1. Field of the Invention
This invention is generally directed to optical fiber sensors, and more specifically relates to an optical fiber sensor having a light conducting core and a coating of cladding material, with a length of a sensing material applied to the distal portion of the optical fiber core.
2. Description of Related Art
Measurement of concentrations of an analyte in a fluid mixture has become an important part of modern medicine. For example, it has been found that the concentration of oxygen in the blood can be measured from the property of certain dye indicators to fluoresce at particular wavelengths of light when irradiated by light of a specific wavelength range, and from the property of oxygen to quench this fluorescence.
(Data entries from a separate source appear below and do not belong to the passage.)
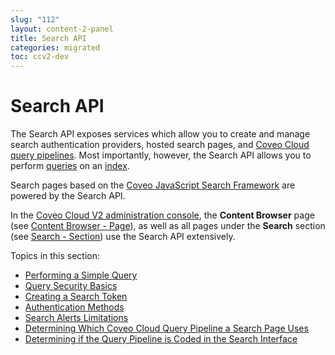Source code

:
 ```yaml
---
slug: "112"
layout: content-2-panel
title: Search API
categories: migrated
toc: ccv2-dev
---
```


# Search API

The Search API exposes services which allow you to create and manage search authentication providers, hosted search pages, and [Coveo Cloud query pipelines](Glossary_37585054.html#Glossary-CoveoCloudQueryPipeline). Most importantly, however, the Search API allows you to perform [queries](Glossary_37585054.html#Glossary-Query) on an [index](Glossary_37585054.html#Glossary-Index).

Search pages based on the [Coveo JavaScript Search Framework](Glossary_37585054.html#Glossary-CoveoJavaScriptSearchFramework) are powered by the Search API.

In the [Coveo Cloud V2 administration console](Glossary_37585054.html#Glossary-CoveoCloudV2AdministrationConsole), the **Content Browser** page (see [Content Browser - Page](http://www.coveo.com/go?dest=cloudhelp&lcid=9&context=289)), as well as all pages under the **Search** section (see [Search - Section](http://www.coveo.com/go?dest=cloudhelp&lcid=9&context=292)) use the Search API extensively.

Topics in this section:

-   [Performing a Simple Query](Performing_a_Simple_Query)
-   [Query Security Basics](Query_Security_Basics)
-   [Creating a Search Token](Creating_a_Search_Token)
-   [Authentication Methods](Authentication_Methods)
-   [Search Alerts Limitations](Search_Alerts_Limitations)
-   [Determining Which Coveo Cloud Query Pipeline a Search Page Uses](Determining_Which_Coveo_Cloud_Query_Pipeline_a_Search_Page_Uses)
-   [Determining if the Query Pipeline is Coded in the Search Interface](Determining_if_the_Query_Pipeline_is__Coded_in_the_Search_Interface)


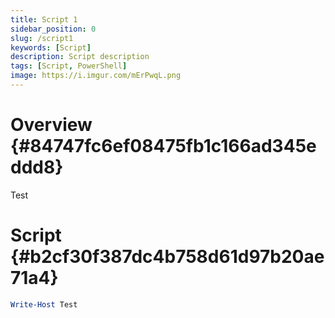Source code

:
 ```yaml
---
title: Script 1
sidebar_position: 0
slug: /script1
keywords: [Script]
description: Script description
tags: [Script, PowerShell]
image: https://i.imgur.com/mErPwqL.png
---
```




# Overview {#84747fc6ef08475fb1c166ad345eddd8}


Test


# Script {#b2cf30f387dc4b758d61d97b20ae71a4}


```powershell
Write-Host Test
```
Intravascular catheters incorporating such dye indicators and optical fibers have been devised for monitoring blood oxygen levels, blood CO.sub.2 levels and parameters such as pH.
Optical fibers are generally formed with an inner light conducting core and an outer light refracting or light reflecting cladding material. One previous approach to construction of an optical fiber sensor involves the attachment of a dye filled porous glass to the tip of the optical fiber, such as by an adhesive. However, this method allows the possibility of misalignment of the porous glass on the optical fiber, and the possibility of all or a portion of the porous glass becoming separated from the optical fiber due to mechanical perturbation. Another approach has involved the application of sensing material directly to the tip of the optical fiber, thereby adding to the radial dimension of the optical fiber tip. However, where such an optical fiber sensor is to be used for intravascular monitoring of blood oxygen levels, for example, it would be desirable for the sensor portion not to be larger than the optical fiber itself. Another approach has involved the attachment of a sleeve which contains the dye indicator sensing material in a matrix to the end of an optical fiber, such as by adhesive. However, this construction may also be dislodged due to mechanical perturbations, and entails a labor intensive manufacturing process.
From the above, it may be seen that the current methods of constructing optical fiber sensors which include sensor material distributed along the distal portion of the fiber are either labor intensive, fragile, present difficult quality control issues or some combination of these problems. Thus, there remains a need for an optical fiber sensor which may be more simply manufactured, such as by a dipping process, and which can provide good adhesion between the surface of the optical fiber core and the sensing material applied over it. It would also be desirable if the construction allowed control of the thickness of the sensor, and allowed formation of the sensor so as to conform to the shape and thickness of the optical fiber, to minimize mechanical perturbations, and to facilitate use of the sensor for intravascular monitoring of vital signs and parameters, such as blood oxygen levels.